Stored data
#####

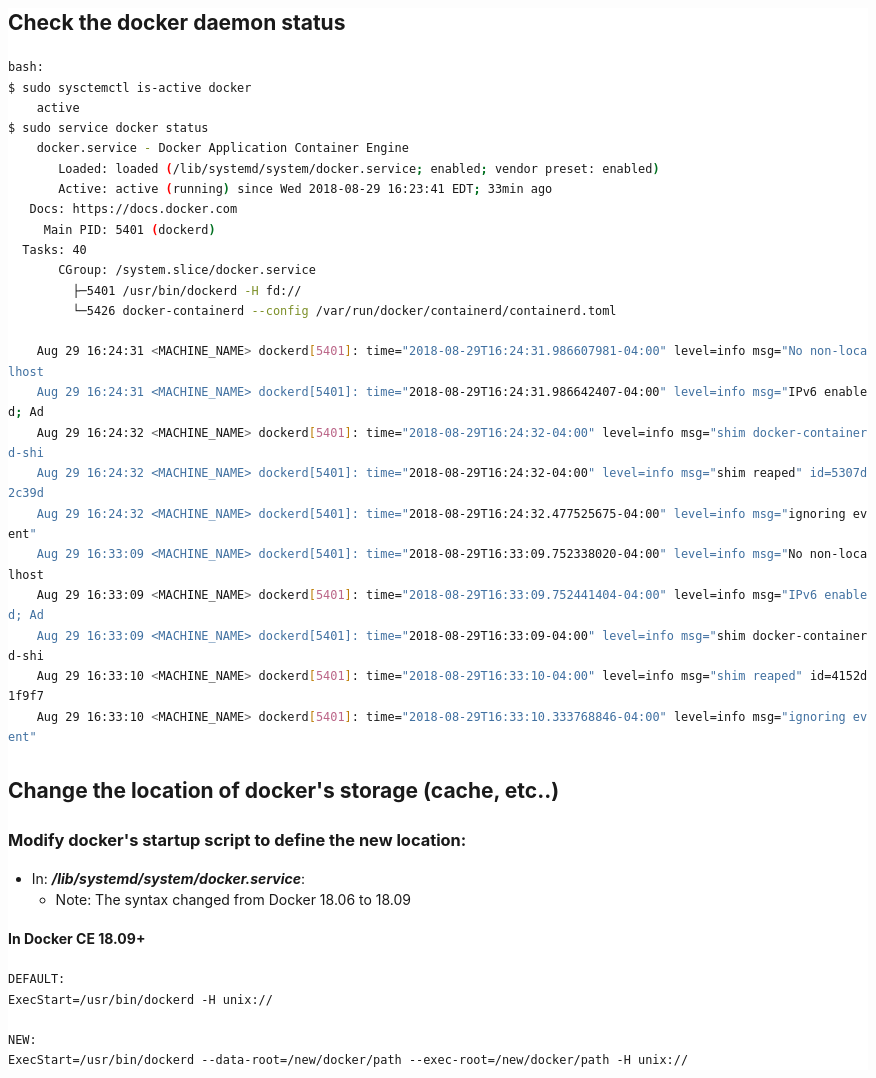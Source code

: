 ## Check the docker daemon status
```bash
bash:
$ sudo sysctemctl is-active docker
    active
$ sudo service docker status
    docker.service - Docker Application Container Engine
       Loaded: loaded (/lib/systemd/system/docker.service; enabled; vendor preset: enabled)
       Active: active (running) since Wed 2018-08-29 16:23:41 EDT; 33min ago
   Docs: https://docs.docker.com
     Main PID: 5401 (dockerd)
  Tasks: 40
       CGroup: /system.slice/docker.service
         ├─5401 /usr/bin/dockerd -H fd://
         └─5426 docker-containerd --config /var/run/docker/containerd/containerd.toml

    Aug 29 16:24:31 <MACHINE_NAME> dockerd[5401]: time="2018-08-29T16:24:31.986607981-04:00" level=info msg="No non-localhost
    Aug 29 16:24:31 <MACHINE_NAME> dockerd[5401]: time="2018-08-29T16:24:31.986642407-04:00" level=info msg="IPv6 enabled; Ad
    Aug 29 16:24:32 <MACHINE_NAME> dockerd[5401]: time="2018-08-29T16:24:32-04:00" level=info msg="shim docker-containerd-shi
    Aug 29 16:24:32 <MACHINE_NAME> dockerd[5401]: time="2018-08-29T16:24:32-04:00" level=info msg="shim reaped" id=5307d2c39d
    Aug 29 16:24:32 <MACHINE_NAME> dockerd[5401]: time="2018-08-29T16:24:32.477525675-04:00" level=info msg="ignoring event"
    Aug 29 16:33:09 <MACHINE_NAME> dockerd[5401]: time="2018-08-29T16:33:09.752338020-04:00" level=info msg="No non-localhost
    Aug 29 16:33:09 <MACHINE_NAME> dockerd[5401]: time="2018-08-29T16:33:09.752441404-04:00" level=info msg="IPv6 enabled; Ad
    Aug 29 16:33:09 <MACHINE_NAME> dockerd[5401]: time="2018-08-29T16:33:09-04:00" level=info msg="shim docker-containerd-shi
    Aug 29 16:33:10 <MACHINE_NAME> dockerd[5401]: time="2018-08-29T16:33:10-04:00" level=info msg="shim reaped" id=4152d1f9f7
    Aug 29 16:33:10 <MACHINE_NAME> dockerd[5401]: time="2018-08-29T16:33:10.333768846-04:00" level=info msg="ignoring event"
```

## Change the location of docker's storage (cache, etc..)

### Modify docker's startup script to define the new location:
- In: __*/lib/systemd/system/docker.service*__:
  - Note: The syntax changed from Docker 18.06 to 18.09

#### In Docker CE 18.09+
```
DEFAULT:
ExecStart=/usr/bin/dockerd -H unix://

NEW:
ExecStart=/usr/bin/dockerd --data-root=/new/docker/path --exec-root=/new/docker/path -H unix://
```


[//]: # (Readme.md - ubuntu 20.04 host setup for docker)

#####

PROBLEM STATEMENT:
A single number is required: the count of lines in the data that contain the string "localhost".

ANSWER TO THIS EXERCISE:
2